Data for processing —
- - - - - - -

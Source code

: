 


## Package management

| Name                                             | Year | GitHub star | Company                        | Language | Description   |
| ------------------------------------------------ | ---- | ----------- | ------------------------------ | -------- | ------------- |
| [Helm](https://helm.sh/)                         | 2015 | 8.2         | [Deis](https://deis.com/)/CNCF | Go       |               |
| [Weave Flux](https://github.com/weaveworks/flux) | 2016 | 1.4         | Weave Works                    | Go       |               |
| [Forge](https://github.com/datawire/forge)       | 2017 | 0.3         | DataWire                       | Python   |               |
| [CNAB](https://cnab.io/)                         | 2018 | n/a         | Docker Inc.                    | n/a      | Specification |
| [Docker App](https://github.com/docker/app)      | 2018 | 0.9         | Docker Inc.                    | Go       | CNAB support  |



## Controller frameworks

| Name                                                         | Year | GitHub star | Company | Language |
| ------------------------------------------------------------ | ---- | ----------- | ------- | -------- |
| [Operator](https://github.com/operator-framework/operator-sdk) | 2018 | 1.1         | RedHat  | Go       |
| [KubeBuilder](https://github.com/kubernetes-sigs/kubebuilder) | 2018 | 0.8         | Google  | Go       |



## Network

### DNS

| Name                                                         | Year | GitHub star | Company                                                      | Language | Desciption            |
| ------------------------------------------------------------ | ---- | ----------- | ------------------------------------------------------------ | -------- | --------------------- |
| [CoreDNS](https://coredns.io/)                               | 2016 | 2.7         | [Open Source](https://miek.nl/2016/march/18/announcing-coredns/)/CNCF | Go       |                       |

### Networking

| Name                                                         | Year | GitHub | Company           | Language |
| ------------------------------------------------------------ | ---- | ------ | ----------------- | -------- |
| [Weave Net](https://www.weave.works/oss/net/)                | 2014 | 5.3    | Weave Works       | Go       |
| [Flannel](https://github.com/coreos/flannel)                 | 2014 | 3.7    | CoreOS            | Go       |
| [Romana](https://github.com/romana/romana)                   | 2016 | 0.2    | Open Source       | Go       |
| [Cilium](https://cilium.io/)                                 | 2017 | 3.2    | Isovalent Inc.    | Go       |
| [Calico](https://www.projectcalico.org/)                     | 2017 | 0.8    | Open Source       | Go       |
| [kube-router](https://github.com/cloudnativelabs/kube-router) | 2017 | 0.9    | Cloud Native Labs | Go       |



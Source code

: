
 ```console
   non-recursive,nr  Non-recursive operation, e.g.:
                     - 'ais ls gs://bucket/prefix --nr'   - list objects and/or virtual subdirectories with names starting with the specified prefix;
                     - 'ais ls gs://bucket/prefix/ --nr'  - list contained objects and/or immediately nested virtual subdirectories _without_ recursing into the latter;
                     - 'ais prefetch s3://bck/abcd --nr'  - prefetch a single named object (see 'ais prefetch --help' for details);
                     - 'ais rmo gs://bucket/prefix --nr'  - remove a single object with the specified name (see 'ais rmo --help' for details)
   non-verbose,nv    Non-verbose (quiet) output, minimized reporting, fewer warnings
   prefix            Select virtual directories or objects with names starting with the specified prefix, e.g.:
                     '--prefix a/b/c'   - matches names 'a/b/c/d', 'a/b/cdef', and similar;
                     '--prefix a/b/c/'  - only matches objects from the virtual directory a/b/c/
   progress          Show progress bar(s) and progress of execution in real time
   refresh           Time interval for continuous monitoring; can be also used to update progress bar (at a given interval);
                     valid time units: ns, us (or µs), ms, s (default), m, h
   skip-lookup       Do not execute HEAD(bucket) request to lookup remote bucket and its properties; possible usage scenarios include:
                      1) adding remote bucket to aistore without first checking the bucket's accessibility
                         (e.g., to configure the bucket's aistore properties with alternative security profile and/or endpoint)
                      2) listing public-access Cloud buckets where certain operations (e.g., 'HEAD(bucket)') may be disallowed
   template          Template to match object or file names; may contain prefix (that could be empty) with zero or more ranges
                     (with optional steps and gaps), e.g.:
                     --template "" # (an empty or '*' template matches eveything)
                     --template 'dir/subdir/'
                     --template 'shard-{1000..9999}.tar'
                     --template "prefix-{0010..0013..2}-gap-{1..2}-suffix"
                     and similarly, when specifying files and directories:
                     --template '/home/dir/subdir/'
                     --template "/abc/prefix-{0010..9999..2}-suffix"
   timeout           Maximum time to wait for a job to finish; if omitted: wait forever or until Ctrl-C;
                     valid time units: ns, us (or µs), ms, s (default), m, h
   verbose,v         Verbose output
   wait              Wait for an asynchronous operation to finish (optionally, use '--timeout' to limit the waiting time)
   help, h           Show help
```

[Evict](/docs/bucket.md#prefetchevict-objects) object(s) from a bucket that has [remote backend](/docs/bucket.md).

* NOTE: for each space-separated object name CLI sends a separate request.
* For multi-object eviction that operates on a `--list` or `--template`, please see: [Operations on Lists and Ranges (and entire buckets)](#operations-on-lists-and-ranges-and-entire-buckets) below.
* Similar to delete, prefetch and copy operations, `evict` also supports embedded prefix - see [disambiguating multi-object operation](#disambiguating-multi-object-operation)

- - - - - - -

Required work — Print all entries again, exactly.

Exercise answer —
Source code

: 


## Package management

| Name                                             | Year | GitHub star | Company                        | Language | Description   |
| ------------------------------------------------ | ---- | ----------- | ------------------------------ | -------- | ------------- |
| [Helm](https://helm.sh/)                         | 2015 | 8.2         | [Deis](https://deis.com/)/CNCF | Go       |               |
| [Weave Flux](https://github.com/weaveworks/flux) | 2016 | 1.4         | Weave Works                    | Go       |               |
| [Forge](https://github.com/datawire/forge)       | 2017 | 0.3         | DataWire                       | Python   |               |
| [CNAB](https://cnab.io/)                         | 2018 | n/a         | Docker Inc.                    | n/a      | Specification |
| [Docker App](https://github.com/docker/app)      | 2018 | 0.9         | Docker Inc.                    | Go       | CNAB support  |



## Controller frameworks

| Name                                                         | Year | GitHub star | Company | Language |
| ------------------------------------------------------------ | ---- | ----------- | ------- | -------- |
| [Operator](https://github.com/operator-framework/operator-sdk) | 2018 | 1.1         | RedHat  | Go       |
| [KubeBuilder](https://github.com/kubernetes-sigs/kubebuilder) | 2018 | 0.8         | Google  | Go       |



## Network

### DNS

| Name                                                         | Year | GitHub star | Company                                                      | Language | Desciption            |
| ------------------------------------------------------------ | ---- | ----------- | ------------------------------------------------------------ | -------- | --------------------- |
| [CoreDNS](https://coredns.io/)                               | 2016 | 2.7         | [Open Source](https://miek.nl/2016/march/18/announcing-coredns/)/CNCF | Go       |                       |

### Networking

| Name                                                         | Year | GitHub | Company           | Language |
| ------------------------------------------------------------ | ---- | ------ | ----------------- | -------- |
| [Weave Net](https://www.weave.works/oss/net/)                | 2014 | 5.3    | Weave Works       | Go       |
| [Flannel](https://github.com/coreos/flannel)                 | 2014 | 3.7    | CoreOS            | Go       |
| [Romana](https://github.com/romana/romana)                   | 2016 | 0.2    | Open Source       | Go       |
| [Cilium](https://cilium.io/)                                 | 2017 | 3.2    | Isovalent Inc.    | Go       |
| [Calico](https://www.projectcalico.org/)                     | 2017 | 0.8    | Open Source       | Go       |
| [kube-router](https://github.com/cloudnativelabs/kube-router) | 2017 | 0.9    | Cloud Native Labs | Go       |



Source code

:
 ```console
   non-recursive,nr  Non-recursive operation, e.g.:
                     - 'ais ls gs://bucket/prefix --nr'   - list objects and/or virtual subdirectories with names starting with the specified prefix;
                     - 'ais ls gs://bucket/prefix/ --nr'  - list contained objects and/or immediately nested virtual subdirectories _without_ recursing into the latter;
                     - 'ais prefetch s3://bck/abcd --nr'  - prefetch a single named object (see 'ais prefetch --help' for details);
                     - 'ais rmo gs://bucket/prefix --nr'  - remove a single object with the specified name (see 'ais rmo --help' for details)
   non-verbose,nv    Non-verbose (quiet) output, minimized reporting, fewer warnings
   prefix            Select virtual directories or objects with names starting with the specified prefix, e.g.:
                     '--prefix a/b/c'   - matches names 'a/b/c/d', 'a/b/cdef', and similar;
                     '--prefix a/b/c/'  - only matches objects from the virtual directory a/b/c/
   progress          Show progress bar(s) and progress of execution in real time
   refresh           Time interval for continuous monitoring; can be also used to update progress bar (at a given interval);
                     valid time units: ns, us (or µs), ms, s (default), m, h
   skip-lookup       Do not execute HEAD(bucket) request to lookup remote bucket and its properties; possible usage scenarios include:
                      1) adding remote bucket to aistore without first checking the bucket's accessibility
                         (e.g., to configure the bucket's aistore properties with alternative security profile and/or endpoint)
                      2) listing public-access Cloud buckets where certain operations (e.g., 'HEAD(bucket)') may be disallowed
   template          Template to match object or file names; may contain prefix (that could be empty) with zero or more ranges
                     (with optional steps and gaps), e.g.:
                     --template "" # (an empty or '*' template matches eveything)
                     --template 'dir/subdir/'
                     --template 'shard-{1000..9999}.tar'
                     --template "prefix-{0010..0013..2}-gap-{1..2}-suffix"
                     and similarly, when specifying files and directories:
                     --template '/home/dir/subdir/'
                     --template "/abc/prefix-{0010..9999..2}-suffix"
   timeout           Maximum time to wait for a job to finish; if omitted: wait forever or until Ctrl-C;
                     valid time units: ns, us (or µs), ms, s (default), m, h
   verbose,v         Verbose output
   wait              Wait for an asynchronous operation to finish (optionally, use '--timeout' to limit the waiting time)
   help, h           Show help
```

[Evict](/docs/bucket.md#prefetchevict-objects) object(s) from a bucket that has [remote backend](/docs/bucket.md).

* NOTE: for each space-separated object name CLI sends a separate request.
* For multi-object eviction that operates on a `--list` or `--template`, please see: [Operations on Lists and Ranges (and entire buckets)](#operations-on-lists-and-ranges-and-entire-buckets) below.
* Similar to delete, prefetch and copy operations, `evict` also supports embedded prefix - see [disambiguating multi-object operation](#disambiguating-multi-object-operation)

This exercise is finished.